The task: Reading the records below, how many lines contain "diferentes"? Respond with a number and nothing else.

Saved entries
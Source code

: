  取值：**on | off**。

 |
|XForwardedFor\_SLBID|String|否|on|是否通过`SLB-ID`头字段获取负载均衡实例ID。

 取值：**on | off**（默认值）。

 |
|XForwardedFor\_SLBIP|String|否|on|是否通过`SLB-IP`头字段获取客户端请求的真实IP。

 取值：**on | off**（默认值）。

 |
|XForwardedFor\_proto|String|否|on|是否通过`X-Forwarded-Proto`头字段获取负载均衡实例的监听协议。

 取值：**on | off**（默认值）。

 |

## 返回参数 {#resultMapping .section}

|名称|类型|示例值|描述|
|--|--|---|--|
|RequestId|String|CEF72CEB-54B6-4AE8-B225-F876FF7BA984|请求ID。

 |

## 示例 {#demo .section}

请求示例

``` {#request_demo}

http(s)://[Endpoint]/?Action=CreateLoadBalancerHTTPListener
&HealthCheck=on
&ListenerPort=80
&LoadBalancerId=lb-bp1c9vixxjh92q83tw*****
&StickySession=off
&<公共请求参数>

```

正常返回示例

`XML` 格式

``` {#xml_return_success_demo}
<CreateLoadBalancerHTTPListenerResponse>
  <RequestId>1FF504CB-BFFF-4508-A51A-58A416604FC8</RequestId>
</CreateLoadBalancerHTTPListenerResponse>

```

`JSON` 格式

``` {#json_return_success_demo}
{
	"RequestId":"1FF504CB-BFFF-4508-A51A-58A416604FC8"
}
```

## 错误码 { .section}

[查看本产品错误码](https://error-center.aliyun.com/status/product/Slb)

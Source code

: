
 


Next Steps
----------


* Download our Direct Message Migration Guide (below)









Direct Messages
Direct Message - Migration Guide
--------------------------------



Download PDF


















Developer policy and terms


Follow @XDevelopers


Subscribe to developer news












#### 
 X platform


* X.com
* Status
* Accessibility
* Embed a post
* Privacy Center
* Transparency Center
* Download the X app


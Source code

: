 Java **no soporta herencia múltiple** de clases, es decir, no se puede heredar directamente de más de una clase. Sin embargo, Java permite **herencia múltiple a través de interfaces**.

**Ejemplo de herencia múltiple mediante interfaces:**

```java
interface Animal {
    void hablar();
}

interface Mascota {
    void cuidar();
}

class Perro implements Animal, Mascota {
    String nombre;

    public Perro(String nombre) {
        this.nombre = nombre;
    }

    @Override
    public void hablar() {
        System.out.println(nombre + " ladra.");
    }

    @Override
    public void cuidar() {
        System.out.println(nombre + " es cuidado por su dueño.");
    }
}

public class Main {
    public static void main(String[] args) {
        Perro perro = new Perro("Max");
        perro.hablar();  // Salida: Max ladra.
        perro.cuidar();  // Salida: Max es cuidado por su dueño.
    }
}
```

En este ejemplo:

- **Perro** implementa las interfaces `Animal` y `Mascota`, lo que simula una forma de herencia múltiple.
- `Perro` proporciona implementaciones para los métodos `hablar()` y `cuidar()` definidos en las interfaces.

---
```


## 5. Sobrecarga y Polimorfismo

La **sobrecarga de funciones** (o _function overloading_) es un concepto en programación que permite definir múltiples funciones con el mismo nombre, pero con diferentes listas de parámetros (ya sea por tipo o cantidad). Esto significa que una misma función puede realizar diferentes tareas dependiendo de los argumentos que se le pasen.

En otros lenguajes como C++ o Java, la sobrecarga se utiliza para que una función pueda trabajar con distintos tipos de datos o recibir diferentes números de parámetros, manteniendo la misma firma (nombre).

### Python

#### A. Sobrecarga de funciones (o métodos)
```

Answer for this exercise: 2